▸ GOAL OF THE EXERCISE:
Only the text of the records, copied exactly, is wanted; no pictures.

▸ INPUT FOR THIS TASK:

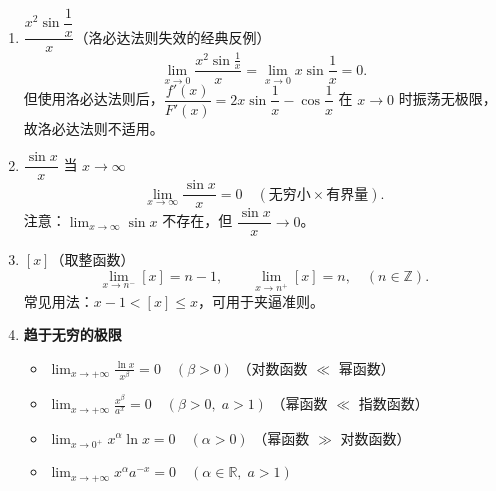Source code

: \documentclass[../book.tex]{subfiles}
\begin{document}
\begin{enumerate}
        \item \textbf{$\dfrac{x^2\sin\dfrac{1}{x}}{x}$}（洛必达法则失效的经典反例）
        \[
            \lim_{x \to 0} \frac{x^2\sin\frac{1}{x}}{x} = \lim_{x \to 0} x\sin\frac{1}{x} = 0.
        \]
        但使用洛必达法则后，$\dfrac{f'(x)}{F'(x)} = 2x\sin\dfrac{1}{x} - \cos\dfrac{1}{x}$ 在 $x \to 0$ 时{\color{red}振荡无极限}，故洛必达法则不适用。

        \item \textbf{$\dfrac{\sin x}{x}$} 当 $x \to \infty$
        \[
            \lim_{x \to \infty} \frac{\sin x}{x} = 0 \quad (\text{无穷小} \times \text{有界量}).
        \]
        注意：$\displaystyle\lim_{x \to \infty} \sin x$ 不存在，但 $\dfrac{\sin x}{x} \to 0$。

        \item \textbf{$[x]$}（取整函数）
        \[
            \lim_{x \to n^-} [x] = n - 1, \qquad
            \lim_{x \to n^+} [x] = n, \quad (n \in \mathbb{Z}).
        \]
        常见用法：$x - 1 < [x] \leq x$，可用于夹逼准则。
        \item \textbf{趋于无穷的极限}
        \begin{itemize}
            \item $\displaystyle \lim_{x \to +\infty} \frac{\ln x}{x^\beta} = 0 \quad (\beta > 0)$ \quad （对数函数 $\ll$ 幂函数）
            \item $\displaystyle \lim_{x \to +\infty} \frac{x^\beta}{a^x} = 0 \quad (\beta > 0, \; a > 1)$ \quad （幂函数 $\ll$ 指数函数）
            \item $\displaystyle \lim_{x \to 0^+} x^\alpha \ln x = 0 \quad (\alpha > 0)$ \quad （幂函数 $\gg$ 对数函数）
            \item $\displaystyle \lim_{x \to +\infty} x^\alpha a^{-x} = 0 \quad (\alpha \in \mathbb{R}, \; a > 1)$
        \end{itemize}
    \end{enumerate}
\end{document}
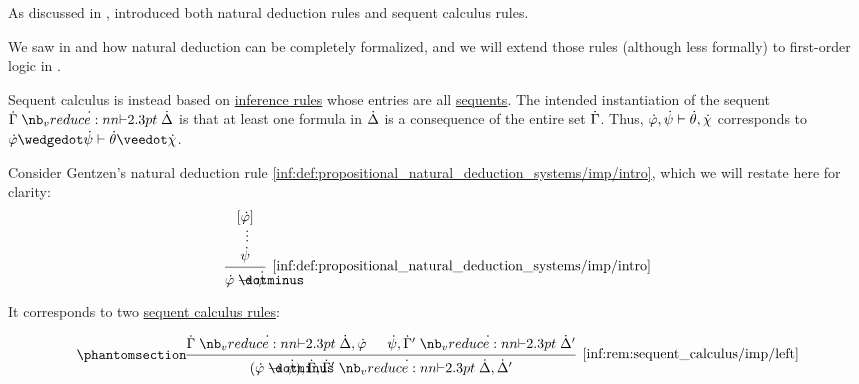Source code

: \begin{remark}\label{rem:sequent_calculus}
  As discussed in ,  introduced both natural deduction rules and sequent calculus rules.

  We saw in  and  how natural deduction can be completely formalized, and we will extend those rules (although less formally) to first-order logic in .

  Sequent calculus is instead based on \hyperref[def:inference_rule]{inference rules} whose entries are all \hyperref[def:sequent]{sequents}. The intended instantiation of the sequent  \( \syn\Gamma \synvdash \syn\Delta \) is that at least one formula in \( \dot{\Delta} \) is a consequence of the entire set \( \dot{\Gamma} \). Thus, \( \dot{\varphi}, \dot{\psi} \vdash \dot{\theta}, \dot{\chi} \) corresponds to \( \syn\varphi \synwedge \syn\psi \vdash \syn\theta \synvee \syn\chi \).

  Consider Gentzen's natural deduction rule \ref{inf:def:propositional_natural_deduction_systems/imp/intro}, which we will restate here for clarity:
  \begin{equation*}
    \begin{prooftree}
      \hypo{ [\syn\varphi] }
      \ellipsis {} { \syn\psi }
      \infer1[\ref{inf:def:propositional_natural_deduction_systems/imp/intro}]{ \syn\varphi \synimplies \syn\psi }
    \end{prooftree}
  \end{equation*}

  It corresponds to two \hyperref[def:abstract_propositional_sequent_calculus_system]{sequent calculus rules}:
  \begin{paracol}{2}
    \begin{leftcolumn}
      \ParacolAlignmentHack
      \begin{equation*}\taglabel[\ensuremath{ \rightarrow_L }]{inf:rem:sequent_calculus/imp/left}
        \begin{prooftree}
          \hypo{ \syn\Gamma \synvdash \syn\Delta, \syn\varphi }
          \hypo{ \syn\psi, \syn\Gamma' \synvdash \syn\Delta' }
          \infer2[\ref{inf:rem:sequent_calculus/imp/left}]{ (\syn\varphi \synimplies \syn\psi), \syn\Gamma, \syn\Gamma' \synvdash \syn\Delta, \syn\Delta' }
        \end{prooftree}
      \end{equation*}
    \end{leftcolumn}


\end{paracol}
\end{remark}
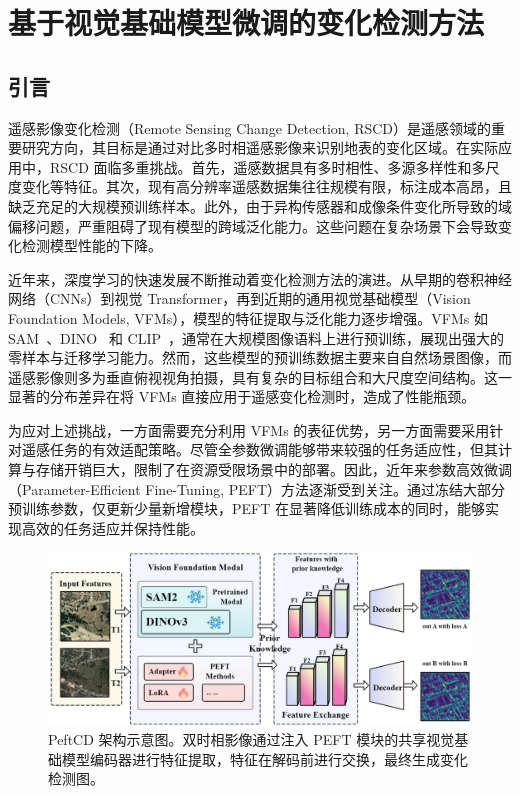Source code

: \section{基于视觉基础模型微调的变化检测方法}

\subsection{引言}

遥感影像变化检测（Remote Sensing Change Detection, RSCD）是遥感领域的重要研究方向，其目标是通过对比多时相遥感影像来识别地表的变化区域。在实际应用中，RSCD 面临多重挑战。首先，遥感数据具有多时相性、多源多样性和多尺度变化等特征。其次，现有高分辨率遥感数据集往往规模有限，标注成本高昂，且缺乏充足的大规模预训练样本。此外，由于异构传感器和成像条件变化所导致的域偏移问题，严重阻碍了现有模型的跨域泛化能力。这些问题在复杂场景下会导致变化检测模型性能的下降。

近年来，深度学习的快速发展不断推动着变化检测方法的演进。从早期的卷积神经网络（CNNs）到视觉 Transformer，再到近期的通用视觉基础模型（Vision Foundation Models, VFMs），模型的特征提取与泛化能力逐步增强。VFMs 如 SAM~\cite{Kirillov2023SegmentA}、DINO~\cite{Caron2021EmergingPI,simeoni2025dinov3} 和 CLIP~\cite{Radford2021LearningTV}，通常在大规模图像语料上进行预训练，展现出强大的零样本与迁移学习能力。然而，这些模型的预训练数据主要来自自然场景图像，而遥感影像则多为垂直俯视视角拍摄，具有复杂的目标组合和大尺度空间结构。这一显著的分布差异在将 VFMs 直接应用于遥感变化检测时，造成了性能瓶颈。

为应对上述挑战，一方面需要充分利用 VFMs 的表征优势，另一方面需要采用针对遥感任务的有效适配策略。尽管全参数微调能够带来较强的任务适应性，但其计算与存储开销巨大，限制了在资源受限场景中的部署。因此，近年来参数高效微调（Parameter-Efficient Fine-Tuning, PEFT）方法逐渐受到关注。通过冻结大部分预训练参数，仅更新少量新增模块，PEFT 在显著降低训练成本的同时，能够实现高效的任务适应并保持性能。

\begin{figure}[!htbp]
  \centering
  \includegraphics[width=\textwidth]{paper_figures/基于AI基础模型微调的变化检测模型研究/PeftCD/peftcd_framework.png}
  \caption{PeftCD 架构示意图。双时相影像通过注入 PEFT 模块的共享视觉基础模型编码器进行特征提取，特征在解码前进行交换，最终生成变化检测图。}
  \label{fig:peftcd_framework}
\end{figure}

▸ ANSWER SECTION:
Source code

: \documentclass[../book.tex]{subfiles}
\begin{document}
\begin{enumerate}
        \item \textbf{$\dfrac{x^2\sin\dfrac{1}{x}}{x}$}（洛必达法则失效的经典反例）
        \[
            \lim_{x \to 0} \frac{x^2\sin\frac{1}{x}}{x} = \lim_{x \to 0} x\sin\frac{1}{x} = 0.
        \]
        但使用洛必达法则后，$\dfrac{f'(x)}{F'(x)} = 2x\sin\dfrac{1}{x} - \cos\dfrac{1}{x}$ 在 $x \to 0$ 时{\color{red}振荡无极限}，故洛必达法则不适用。

        \item \textbf{$\dfrac{\sin x}{x}$} 当 $x \to \infty$
        \[
            \lim_{x \to \infty} \frac{\sin x}{x} = 0 \quad (\text{无穷小} \times \text{有界量}).
        \]
        注意：$\displaystyle\lim_{x \to \infty} \sin x$ 不存在，但 $\dfrac{\sin x}{x} \to 0$。

        \item \textbf{$[x]$}（取整函数）
        \[
            \lim_{x \to n^-} [x] = n - 1, \qquad
            \lim_{x \to n^+} [x] = n, \quad (n \in \mathbb{Z}).
        \]
        常见用法：$x - 1 < [x] \leq x$，可用于夹逼准则。
        \item \textbf{趋于无穷的极限}
        \begin{itemize}
            \item $\displaystyle \lim_{x \to +\infty} \frac{\ln x}{x^\beta} = 0 \quad (\beta > 0)$ \quad （对数函数 $\ll$ 幂函数）
            \item $\displaystyle \lim_{x \to +\infty} \frac{x^\beta}{a^x} = 0 \quad (\beta > 0, \; a > 1)$ \quad （幂函数 $\ll$ 指数函数）
            \item $\displaystyle \lim_{x \to 0^+} x^\alpha \ln x = 0 \quad (\alpha > 0)$ \quad （幂函数 $\gg$ 对数函数）
            \item $\displaystyle \lim_{x \to +\infty} x^\alpha a^{-x} = 0 \quad (\alpha \in \mathbb{R}, \; a > 1)$
        \end{itemize}
    \end{enumerate}
\end{document}
Source code

: \begin{remark}\label{rem:sequent_calculus}
  As discussed in ,  introduced both natural deduction rules and sequent calculus rules.

  We saw in  and  how natural deduction can be completely formalized, and we will extend those rules (although less formally) to first-order logic in .

  Sequent calculus is instead based on \hyperref[def:inference_rule]{inference rules} whose entries are all \hyperref[def:sequent]{sequents}. The intended instantiation of the sequent  \( \syn\Gamma \synvdash \syn\Delta \) is that at least one formula in \( \dot{\Delta} \) is a consequence of the entire set \( \dot{\Gamma} \). Thus, \( \dot{\varphi}, \dot{\psi} \vdash \dot{\theta}, \dot{\chi} \) corresponds to \( \syn\varphi \synwedge \syn\psi \vdash \syn\theta \synvee \syn\chi \).

  Consider Gentzen's natural deduction rule \ref{inf:def:propositional_natural_deduction_systems/imp/intro}, which we will restate here for clarity:
  \begin{equation*}
    \begin{prooftree}
      \hypo{ [\syn\varphi] }
      \ellipsis {} { \syn\psi }
      \infer1[\ref{inf:def:propositional_natural_deduction_systems/imp/intro}]{ \syn\varphi \synimplies \syn\psi }
    \end{prooftree}
  \end{equation*}

  It corresponds to two \hyperref[def:abstract_propositional_sequent_calculus_system]{sequent calculus rules}:
  \begin{paracol}{2}
    \begin{leftcolumn}
      \ParacolAlignmentHack
      \begin{equation*}\taglabel[\ensuremath{ \rightarrow_L }]{inf:rem:sequent_calculus/imp/left}
        \begin{prooftree}
          \hypo{ \syn\Gamma \synvdash \syn\Delta, \syn\varphi }
          \hypo{ \syn\psi, \syn\Gamma' \synvdash \syn\Delta' }
          \infer2[\ref{inf:rem:sequent_calculus/imp/left}]{ (\syn\varphi \synimplies \syn\psi), \syn\Gamma, \syn\Gamma' \synvdash \syn\Delta, \syn\Delta' }
        \end{prooftree}
      \end{equation*}
    \end{leftcolumn}


\end{paracol}
\end{remark}
Source code

: \section{基于视觉基础模型微调的变化检测方法}

\subsection{引言}

遥感影像变化检测（Remote Sensing Change Detection, RSCD）是遥感领域的重要研究方向，其目标是通过对比多时相遥感影像来识别地表的变化区域。在实际应用中，RSCD 面临多重挑战。首先，遥感数据具有多时相性、多源多样性和多尺度变化等特征。其次，现有高分辨率遥感数据集往往规模有限，标注成本高昂，且缺乏充足的大规模预训练样本。此外，由于异构传感器和成像条件变化所导致的域偏移问题，严重阻碍了现有模型的跨域泛化能力。这些问题在复杂场景下会导致变化检测模型性能的下降。

近年来，深度学习的快速发展不断推动着变化检测方法的演进。从早期的卷积神经网络（CNNs）到视觉 Transformer，再到近期的通用视觉基础模型（Vision Foundation Models, VFMs），模型的特征提取与泛化能力逐步增强。VFMs 如 SAM~\cite{Kirillov2023SegmentA}、DINO~\cite{Caron2021EmergingPI,simeoni2025dinov3} 和 CLIP~\cite{Radford2021LearningTV}，通常在大规模图像语料上进行预训练，展现出强大的零样本与迁移学习能力。然而，这些模型的预训练数据主要来自自然场景图像，而遥感影像则多为垂直俯视视角拍摄，具有复杂的目标组合和大尺度空间结构。这一显著的分布差异在将 VFMs 直接应用于遥感变化检测时，造成了性能瓶颈。

为应对上述挑战，一方面需要充分利用 VFMs 的表征优势，另一方面需要采用针对遥感任务的有效适配策略。尽管全参数微调能够带来较强的任务适应性，但其计算与存储开销巨大，限制了在资源受限场景中的部署。因此，近年来参数高效微调（Parameter-Efficient Fine-Tuning, PEFT）方法逐渐受到关注。通过冻结大部分预训练参数，仅更新少量新增模块，PEFT 在显著降低训练成本的同时，能够实现高效的任务适应并保持性能。

\begin{figure}[!htbp]
  \centering
  \includegraphics[width=\textwidth]{paper_figures/基于AI基础模型微调的变化检测模型研究/PeftCD/peftcd_framework.png}
  \caption{PeftCD 架构示意图。双时相影像通过注入 PEFT 模块的共享视觉基础模型编码器进行特征提取，特征在解码前进行交换，最终生成变化检测图。}
  \label{fig:peftcd_framework}
\end{figure}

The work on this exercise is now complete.